- Genre: Comedy Family Fantasy
- Written by: Bruce Franklin Singer
- Directed by: Michael Schultz
- Starring: Delta Burke Elijah Wood Carlin Glynn Charles Shaughnessy David Packer Ashley Peldon Fred Dalton Thompson
- Music by: Lee Holdridge
- Country of origin: United States
- Original language: English

Production
- Executive producer: Steve White
- Producers: Barbara Bernardi Ira Shuman
- Production locations: Wilmington, North Carolina Carolina Beach, North Carolina Wrightsville Beach, North Carolina
- Cinematography: Isidore Mankofsky
- Editor: Christopher Holmes
- Running time: 120 minutes
- Production companies: Walt Disney Television Steve White Productions

Original release
- Network: NBC
- Release: May 3, 1992

= Day-O (film) =

1992 television film directed by Michael Schultz

Day-O is a 1992 American made-for-television fantasy-comedy film about an imaginary childhood friend, "Dayo", played by Elijah Wood, of a woman played by Delta Burke.
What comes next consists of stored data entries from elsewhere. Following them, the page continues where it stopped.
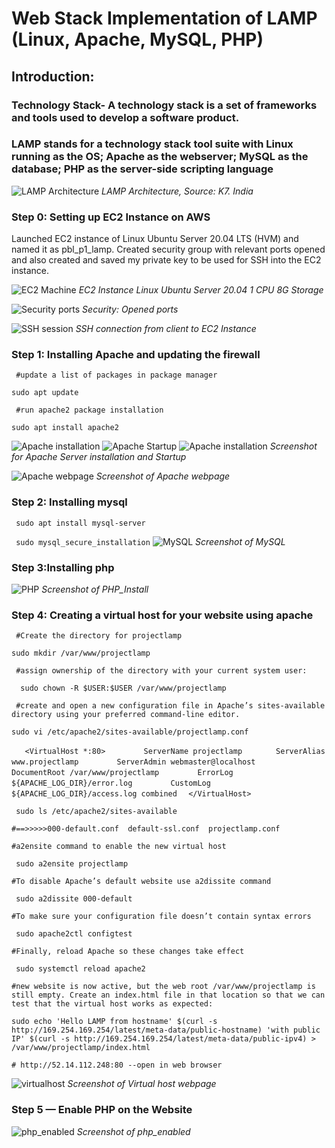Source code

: # Web Stack Implementation of LAMP (Linux, Apache, MySQL, PHP)

## Introduction: 
### Technology Stack- A technology stack is a set of frameworks and tools used to develop a software product.
### LAMP stands for a technology stack tool suite with Linux running as the OS; Apache as the webserver; MySQL as the database; PHP as the server-side scripting language 

![LAMP Architecture](./images/HLD_LAMP.PNG)
*LAMP Architecture, Source: K7. India* 

### Step 0: Setting up EC2 Instance on AWS

Launched EC2 instance of Linux Ubuntu Server 20.04 LTS (HVM) and named it as pbl_p1_lamp. Created security group with relevant ports opened and also created and saved my private key to be used for SSH into the EC2 instance.

![EC2 Machine](./images/EC2_Instance.PNG)
*EC2 Instance Linux Ubuntu Server 20.04 1 CPU 8G Storage*

![Security ports](./images/Security_ports.PNG)
*Security: Opened ports*

![SSH session](./images/SSH_from_Client_to_Server.PNG)
*SSH connection from client to EC2 Instance*

### Step 1: Installing Apache and updating the firewall

` #update a list of packages in package manager`

   `sudo apt update`

` #run apache2 package installation`

  `sudo apt install apache2`

![Apache installation](./images/Installing_Apache.PNG)
![Apache Startup](./images/Starting_Apache.PNG)
![Apache installation](./images/Installing_Apache.PNG)
*Screenshot for Apache Server installation and Startup*

![Apache webpage](./images/Apache_webpage_index.PNG)
*Screenshot of Apache webpage*

### Step 2: Installing mysql
` sudo apt install mysql-server`

` sudo mysql_secure_installation`
![MySQL](./images/mysql_instal_launch.PNG)
*Screenshot of MySQL*

### Step 3:Installing php

![PHP](./images/php_install.PNG)
*Screenshot of PHP_Install*

### Step 4: Creating a virtual host for your website using apache


` #Create the directory for projectlamp`

  `sudo mkdir /var/www/projectlamp `

` #assign ownership of the directory with your current system user:` 

`  sudo chown -R $USER:$USER /var/www/projectlamp`


` #create and open a new configuration file in Apache’s sites-available directory using your preferred command-line editor.`

` sudo vi /etc/apache2/sites-available/projectlamp.conf `

`	<VirtualHost *:80>`
`   	 ServerName projectlamp`
`   	 ServerAlias www.projectlamp `
`   	 ServerAdmin webmaster@localhost`
`   	 DocumentRoot /var/www/projectlamp`
`    	 ErrorLog ${APACHE_LOG_DIR}/error.log`
`   	 CustomLog ${APACHE_LOG_DIR}/access.log combined`
`	</VirtualHost> `

` sudo ls /etc/apache2/sites-available`

`#==>>>>>000-default.conf  default-ssl.conf  projectlamp.conf`

`#a2ensite command to enable the new virtual host`

` sudo a2ensite projectlamp`

`#To disable Apache’s default website use a2dissite command`

` sudo a2dissite 000-default`

`#To make sure your configuration file doesn’t contain syntax errors`

` sudo apache2ctl configtest`

`#Finally, reload Apache so these changes take effect`

` sudo systemctl reload apache2`

`#new website is now active, but the web root /var/www/projectlamp is still empty. Create an index.html file in that location so that we can test that the virtual host works as expected:`

`sudo echo 'Hello LAMP from hostname' $(curl -s http://169.254.169.254/latest/meta-data/public-hostname) 'with public IP' $(curl -s http://169.254.169.254/latest/meta-data/public-ipv4) > /var/www/projectlamp/index.html`

`# http://52.14.112.248:80 --open in web browser`

![virtualhost](./images/virtual_host_webpage.PNG)
*Screenshot of Virtual host webpage*

### Step 5 — Enable PHP on the Website


![php_enabled](./images/php_enabled.PNG)
*Screenshot of php_enabled*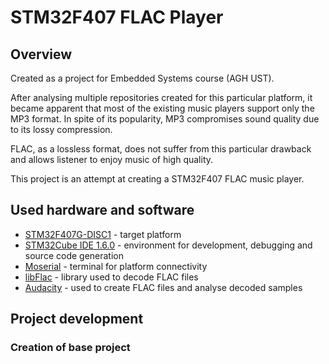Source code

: # STM32F407 FLAC Player
## Overview
Created as a project for Embedded Systems course (AGH UST).

After analysing multiple repositories created for this particular platform, it became apparent that most of the existing music players support only the MP3 format. In spite of its popularity, MP3 compromises sound quality due to its lossy compression.

FLAC, as a lossless format, does not suffer from this particular drawback and allows listener to enjoy music of high quality.

This project is an attempt at creating a STM32F407 FLAC music player.

## Used hardware and software
* [STM32F407G-DISC1](https://download.kamami.pl/p561343-stm32f4disco-prod-spec.pdf) - target platform 
* [STM32Cube IDE 1.6.0](https://www.st.com/en/development-tools/stm32cubeide.html) - environment for development, debugging and source code generation
* [Moserial](https://wiki.gnome.org/action/show/Apps/Moserial?action=show&redirect=moserial#The_moserial_Project) - terminal for platform connectivity
* [libFlac](https://xiph.org/flac/) - library used to decode FLAC files
* [Audacity](https://audacity.pl/) - used to create FLAC files and analyse decoded samples

## Project development

### Creation of base project
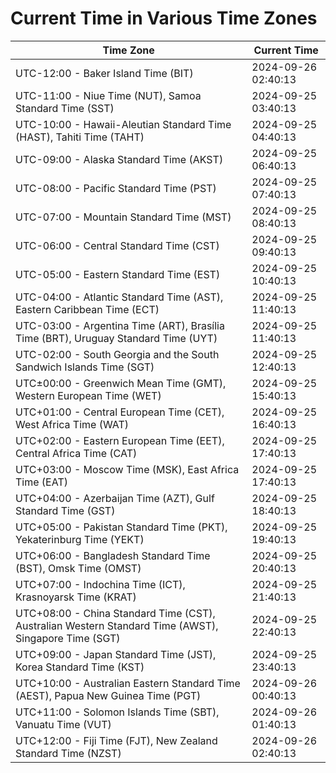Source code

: # Current Time in Various Time Zones

| Time Zone | Current Time |
|-----------|--------------|
| UTC-12:00 - Baker Island Time (BIT) | 2024-09-26 02:40:13 |
| UTC-11:00 - Niue Time (NUT), Samoa Standard Time (SST) | 2024-09-25 03:40:13 |
| UTC-10:00 - Hawaii-Aleutian Standard Time (HAST), Tahiti Time (TAHT) | 2024-09-25 04:40:13 |
| UTC-09:00 - Alaska Standard Time (AKST) | 2024-09-25 06:40:13 |
| UTC-08:00 - Pacific Standard Time (PST) | 2024-09-25 07:40:13 |
| UTC-07:00 - Mountain Standard Time (MST) | 2024-09-25 08:40:13 |
| UTC-06:00 - Central Standard Time (CST) | 2024-09-25 09:40:13 |
| UTC-05:00 - Eastern Standard Time (EST) | 2024-09-25 10:40:13 |
| UTC-04:00 - Atlantic Standard Time (AST), Eastern Caribbean Time (ECT) | 2024-09-25 11:40:13 |
| UTC-03:00 - Argentina Time (ART), Brasília Time (BRT), Uruguay Standard Time (UYT) | 2024-09-25 11:40:13 |
| UTC-02:00 - South Georgia and the South Sandwich Islands Time (SGT) | 2024-09-25 12:40:13 |
| UTC±00:00 - Greenwich Mean Time (GMT), Western European Time (WET) | 2024-09-25 15:40:13 |
| UTC+01:00 - Central European Time (CET), West Africa Time (WAT) | 2024-09-25 16:40:13 |
| UTC+02:00 - Eastern European Time (EET), Central Africa Time (CAT) | 2024-09-25 17:40:13 |
| UTC+03:00 - Moscow Time (MSK), East Africa Time (EAT) | 2024-09-25 17:40:13 |
| UTC+04:00 - Azerbaijan Time (AZT), Gulf Standard Time (GST) | 2024-09-25 18:40:13 |
| UTC+05:00 - Pakistan Standard Time (PKT), Yekaterinburg Time (YEKT) | 2024-09-25 19:40:13 |
| UTC+06:00 - Bangladesh Standard Time (BST), Omsk Time (OMST) | 2024-09-25 20:40:13 |
| UTC+07:00 - Indochina Time (ICT), Krasnoyarsk Time (KRAT) | 2024-09-25 21:40:13 |
| UTC+08:00 - China Standard Time (CST), Australian Western Standard Time (AWST), Singapore Time (SGT) | 2024-09-25 22:40:13 |
| UTC+09:00 - Japan Standard Time (JST), Korea Standard Time (KST) | 2024-09-25 23:40:13 |
| UTC+10:00 - Australian Eastern Standard Time (AEST), Papua New Guinea Time (PGT) | 2024-09-26 00:40:13 |
| UTC+11:00 - Solomon Islands Time (SBT), Vanuatu Time (VUT) | 2024-09-26 01:40:13 |
| UTC+12:00 - Fiji Time (FJT), New Zealand Standard Time (NZST) | 2024-09-26 02:40:13 |
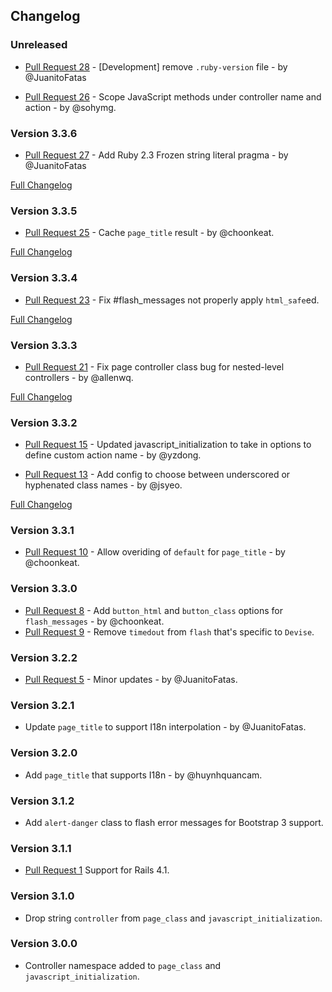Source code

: ## Changelog

### Unreleased

- [Pull Request 28](https://github.com/winston/rails_utils/pull/28) - [Development] remove `.ruby-version` file - by @JuanitoFatas

- [Pull Request 26](https://github.com/winston/rails_utils/pull/26) - Scope JavaScript methods under controller name and action - by @sohymg.

### Version 3.3.6

- [Pull Request 27](https://github.com/winston/rails_utils/pull/27) - Add Ruby 2.3 Frozen string literal pragma - by @JuanitoFatas

[Full Changelog](https://github.com/winston/rails_utils/compare/v3.3.5...v3.3.6)

### Version 3.3.5

- [Pull Request 25](https://github.com/winston/rails_utils/pull/25) - Cache `page_title` result - by @choonkeat.

[Full Changelog](https://github.com/winston/rails_utils/compare/v3.3.4...v3.3.5)

### Version 3.3.4

- [Pull Request 23](https://github.com/winston/rails_utils/pull/23) - Fix #flash_messages not properly apply `html_safe`ed.

[Full Changelog](https://github.com/winston/rails_utils/compare/v3.3.3...v3.3.4)

### Version 3.3.3

- [Pull Request 21](https://github.com/winston/rails_utils/pull/21) - Fix page controller class bug for nested-level controllers - by @allenwq.

[Full Changelog](https://github.com/winston/rails_utils/compare/v3.3.2...v3.3.3)

### Version 3.3.2

- [Pull Request 15](https://github.com/winston/rails_utils/pull/15) - Updated javascript_initialization to take in options to define custom action name - by @yzdong.

- [Pull Request 13](https://github.com/winston/rails_utils/pull/13) - Add config to choose between underscored or hyphenated class names - by @jsyeo.

[Full Changelog](https://github.com/winston/rails_utils/compare/v3.3.1...v3.3.2)

### Version 3.3.1

- [Pull Request 10](https://github.com/winston/rails_utils/pull/10) - Allow overiding of `default` for `page_title` - by @choonkeat.

### Version 3.3.0

- [Pull Request 8](https://github.com/winston/rails_utils/pull/8) - Add `button_html` and `button_class` options for `flash_messages` - by @choonkeat.
- [Pull Request 9](https://github.com/winston/rails_utils/pull/9) - Remove `timedout` from `flash` that's specific to `Devise`.

### Version 3.2.2

- [Pull Request 5](https://github.com/winston/rails_utils/pull/5) - Minor updates - by @JuanitoFatas.

### Version 3.2.1

- Update `page_title` to support I18n interpolation - by @JuanitoFatas.

### Version 3.2.0

- Add `page_title` that supports I18n - by @huynhquancam.

### Version 3.1.2

- Add `alert-danger` class to flash error messages for Bootstrap 3 support.

### Version 3.1.1

- [Pull Request 1](https://github.com/winston/rails_utils/pull/2) Support for Rails 4.1.

### Version 3.1.0

- Drop string `controller` from `page_class` and `javascript_initialization`.

### Version 3.0.0

- Controller namespace added to `page_class` and `javascript_initialization`.
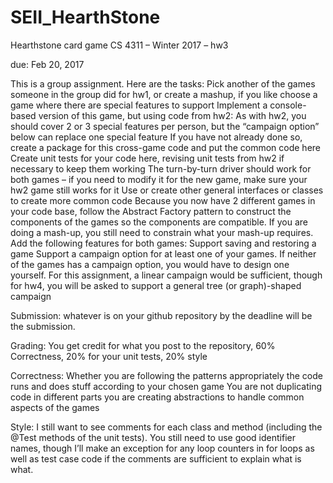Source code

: # SEII_HearthStone
Hearthstone card game
CS 4311 – Winter 2017 – hw3

due: Feb 20, 2017

This is a group assignment. Here are the tasks:
Pick another of the games someone in the group did for hw1, or create a mashup, if you like
choose a game where there are special features to support
Implement a console-based version of this game, but using code from hw2:
As with hw2, you should cover 2 or 3 special features per person, but the “campaign option” below can replace one special feature
If you have not already done so, create a package for this cross-game code and put the common code here
Create unit tests for your code here, revising unit tests from hw2 if necessary to keep them working
The turn-by-turn driver should work for both games – if you need to modify it for the new game, make sure your hw2 game still works for it
Use or create other general interfaces or classes to create more common code
Because you now have 2 different games in your code base, follow the Abstract Factory pattern to construct the components of the games so the components are compatible. If you are doing a mash-up, you still need to constrain what your mash-up requires.
Add the following features for both games:
Support saving and restoring a game
Support a campaign option for at least one of your games. If neither of the games has a campaign option, you would have to design one yourself. For this assignment, a linear campaign would be sufficient, though for hw4, you will be asked to support a general tree (or graph)-shaped campaign

Submission: whatever is on your github repository by the deadline will be the submission.

Grading: You get credit for what you post to the repository, 60% Correctness, 20% for your unit tests, 20% style

Correctness:
Whether you are following the patterns appropriately
the code runs and does stuff according to your chosen game
You are not duplicating code in different parts
you are creating abstractions to handle common aspects of the games

Style: I still want to see comments for each class and method (including the @Test methods of the unit tests). You still need to use good identifier names, though I’ll make an exception for any loop counters in for loops as well as test case code if the comments are sufficient to explain what is what.
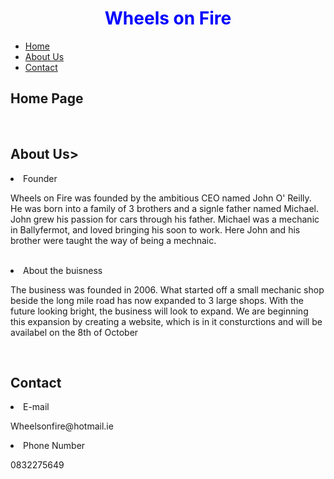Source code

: <!DOCTYPE html>
<html lang="en">
<head>
  <meta charset="UTF-8">
  <meta name="viewport" content="width=device-width, initial-scale=1.0">
  <style>
     h1 {
      color: blue;
      text-align: center;
    }
  </style>
  <h1>Wheels on Fire</h1>
<nav>
            <ul>
                <li><a href="#home">Home</a></li>
                <li><a href="#about">About Us</a></li>
                <li><a href="Contact.md">Contact</a></li>
            </ul>
        </nav>
</head>
<body>
  <section id = "home">
  <h2>Home Page</h2>
  </section>
  <br>
  
  <section id ="about">
  <h2>About Us></h2>
  <li>Founder</li>
  <p>Wheels on Fire was founded by the ambitious CEO named John O' Reilly. He was born into a family of 3 brothers and a signle father named Michael. John grew his passion for cars through his father. Michael was a mechanic in Ballyfermot, and loved bringing his soon to work. Here John and his brother were taught the way of being a mechnaic.</p>
  <br>
  <li> About the buisness </li>
  <p>The business was founded in 2006. What started off a small mechanic shop beside the long mile road has now expanded to 3 large shops. With the future looking bright, the business will look to expand. We are beginning this expansion by creating a website, which is in it consturctions and will be availabel on the 8th of October </p>
  <br>
  </section>

  <section id = "contact">
  <h2> Contact</h2>
  <li>E-mail</li>
  <p>Wheelsonfire@hotmail.ie</p>
  <li>Phone Number</li>
  <p>0832275649</p>
  </section>
  
  
  
</body>
</html>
The film aired on NBC as a presentation of Disney Night at the Movies on May 3, 1992.

==Plot==
The return of an imaginary childhood friend, Dayo, helps a woman named Grace Connors through various crises, Grace struggles against her timidity to save her grandfather's restaurant. The arrival of her imaginary childhood friend spurs her on to success.

==Cast==
- Delta Burke as Grace Connors
  - Ashley Peldon as Grace (age 4)
- Elijah Wood as Dayo
- Carlin Glynn as Margaret DeGeorgio
- Charles Shaughnessy as Ben Connors
- David Packer as Tony DeGeorgio
- Fred Dalton Thompson as Frank DeGeorgio
- Caroline Dollar as Cory Connors
- Bekka Eaton as Judith
- Richard K. Olsen as Papa Louie
- Michael Hunter as Man at the Park

==Reception==

Carole Kucharewicz of Variety magazine wrote: "A charming, well-done telepic revolving around a frazzled Delta Burke, "Dayo" is full of Disney "magic" and above-average performances. Telefilm is enjoyable for adults who want some escape from "60 Minutes," but it's doubtful if children will glean much from the well-written script."